I stared at my friend’s text, read it over and over, even as my tears fell and the words blurred. As an intensive care physician at UCLA Health and medical director of our ICU end-of-life program, I’ve agonized over the fact that COVID-19 has made me feel like I cannot live up to my own mission statement.
I received that text just a few weeks ago when we were at the height of the coronavirus pandemic in Los Angeles. Our quaternary care hospital has five adult ICUs and still, we’ve had to convert a regular medicine ward into an additional, makeshift ICU. We’ve expanded our usual two medical ICU teams to four teams, and we are rapidly burning through an elaborate backup system of critical care attending physicians.
The ICU feels like a battlefield, where we race from one disaster to the next to put out fires that just keep raging. Yes, we’ve seen triumphs, but the sheer volume of COVID-19 patients has overwhelmed any cause to celebrate and sadness is often all I can see.

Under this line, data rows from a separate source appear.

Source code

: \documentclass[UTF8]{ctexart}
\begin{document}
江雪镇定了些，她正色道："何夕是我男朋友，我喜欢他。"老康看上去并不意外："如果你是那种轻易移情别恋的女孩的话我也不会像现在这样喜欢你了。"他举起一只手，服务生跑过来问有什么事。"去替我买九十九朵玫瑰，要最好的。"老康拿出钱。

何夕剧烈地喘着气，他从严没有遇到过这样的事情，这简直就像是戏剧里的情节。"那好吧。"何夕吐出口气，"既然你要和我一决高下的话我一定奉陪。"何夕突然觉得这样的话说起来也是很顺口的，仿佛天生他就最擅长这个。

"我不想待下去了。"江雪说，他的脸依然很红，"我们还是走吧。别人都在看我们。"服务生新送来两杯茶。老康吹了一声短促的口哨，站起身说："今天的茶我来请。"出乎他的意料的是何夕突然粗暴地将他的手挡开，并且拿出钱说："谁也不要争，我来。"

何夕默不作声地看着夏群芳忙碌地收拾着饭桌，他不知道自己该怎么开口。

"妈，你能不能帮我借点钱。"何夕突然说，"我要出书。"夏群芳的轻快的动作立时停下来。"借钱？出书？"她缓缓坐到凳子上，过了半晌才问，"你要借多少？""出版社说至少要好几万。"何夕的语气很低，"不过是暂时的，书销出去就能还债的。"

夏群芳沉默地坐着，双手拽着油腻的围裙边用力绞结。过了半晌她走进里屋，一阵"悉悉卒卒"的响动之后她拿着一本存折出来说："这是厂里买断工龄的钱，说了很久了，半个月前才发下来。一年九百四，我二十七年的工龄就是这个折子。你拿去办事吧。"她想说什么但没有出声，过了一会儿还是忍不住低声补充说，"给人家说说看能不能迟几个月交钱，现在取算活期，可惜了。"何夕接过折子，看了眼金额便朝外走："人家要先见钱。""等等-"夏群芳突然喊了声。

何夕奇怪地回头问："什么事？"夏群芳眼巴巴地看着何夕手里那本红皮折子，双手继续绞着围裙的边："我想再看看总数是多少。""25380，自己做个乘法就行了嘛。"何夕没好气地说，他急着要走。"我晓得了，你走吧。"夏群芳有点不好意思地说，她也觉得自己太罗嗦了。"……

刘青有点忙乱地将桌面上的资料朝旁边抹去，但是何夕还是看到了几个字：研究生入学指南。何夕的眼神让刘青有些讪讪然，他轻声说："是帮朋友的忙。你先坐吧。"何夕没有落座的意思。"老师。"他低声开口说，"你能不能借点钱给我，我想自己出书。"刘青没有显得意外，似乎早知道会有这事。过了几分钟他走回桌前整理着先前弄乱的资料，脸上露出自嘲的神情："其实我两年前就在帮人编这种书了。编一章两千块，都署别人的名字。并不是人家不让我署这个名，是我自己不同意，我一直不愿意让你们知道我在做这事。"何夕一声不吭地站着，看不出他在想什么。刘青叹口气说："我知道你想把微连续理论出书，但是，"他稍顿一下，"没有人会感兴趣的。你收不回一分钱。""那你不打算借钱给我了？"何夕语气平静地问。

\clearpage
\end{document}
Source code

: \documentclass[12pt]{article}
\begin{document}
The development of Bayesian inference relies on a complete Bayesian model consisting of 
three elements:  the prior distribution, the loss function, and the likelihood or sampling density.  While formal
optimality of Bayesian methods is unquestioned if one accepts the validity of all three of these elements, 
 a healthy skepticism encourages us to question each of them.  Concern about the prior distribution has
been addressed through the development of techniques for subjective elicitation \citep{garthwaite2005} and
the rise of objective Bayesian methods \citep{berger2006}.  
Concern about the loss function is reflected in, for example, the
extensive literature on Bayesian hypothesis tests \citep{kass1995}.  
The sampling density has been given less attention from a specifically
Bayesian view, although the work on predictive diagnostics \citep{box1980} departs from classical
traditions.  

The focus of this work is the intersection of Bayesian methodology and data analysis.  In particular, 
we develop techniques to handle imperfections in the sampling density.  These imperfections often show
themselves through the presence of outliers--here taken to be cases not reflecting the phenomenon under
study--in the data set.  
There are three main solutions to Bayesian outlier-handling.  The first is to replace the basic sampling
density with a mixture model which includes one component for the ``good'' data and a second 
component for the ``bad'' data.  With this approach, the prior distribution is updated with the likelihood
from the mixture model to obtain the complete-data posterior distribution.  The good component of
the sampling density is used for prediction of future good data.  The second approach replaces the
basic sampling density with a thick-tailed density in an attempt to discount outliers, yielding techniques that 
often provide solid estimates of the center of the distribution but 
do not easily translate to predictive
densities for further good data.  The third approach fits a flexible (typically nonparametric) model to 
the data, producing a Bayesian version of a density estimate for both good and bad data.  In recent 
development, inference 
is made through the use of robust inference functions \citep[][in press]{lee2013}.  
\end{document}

Families delivering heartbreaking goodbyes to their dying loved ones via iPads have become familiar, but that doesn’t mean they’re ever any less jarring to witness. The number of deaths in one day in January was the same as the number of deaths we used to have in an entire week.
The sense of defeat has been palpable. There were many times when I felt a terrible need to cry but knew an emotional breakdown would take too much time and energy, and in this war, I have neither to spare.
But even as the next ICU day awaits me, stories from the past few weeks replay in my head.
I can’t stop thinking about the 40-something man who told me, “I can’t die like this. I just got engaged and have a 6-month-old baby.” I encouraged him to be positive, but that didn’t stop him from dying two weeks later after maximal aggressive care and a desperate attempt at cardiopulmonary resuscitation.
I will never forget trying to comfort the patient who learned that his wife and mother had both died of COVID-19 while he was hospitalized in our unit. When I had to put him on a ventilator a few days later, I cowardly asked my resident to call his children and tell them they should FaceTime with him while they still could. He didn’t survive, and his children lost their father, mother and grandmother in a span of just a few weeks.
I will never forget facilitating a phone call between a husband and wife who had been together since their teenage years. As I was setting up for his intubation, the wife said on speakerphone to her husband, “You don’t know this, but I just blew you a kiss,” and his last words to her were, “The kiss actually knocked my socks off. I love you.” After he died, she told me that the crematory was so backed up that it would take weeks before they got to him. She sobbed and said, “I asked them to put a blanket on him. I am worried that he will be so cold.”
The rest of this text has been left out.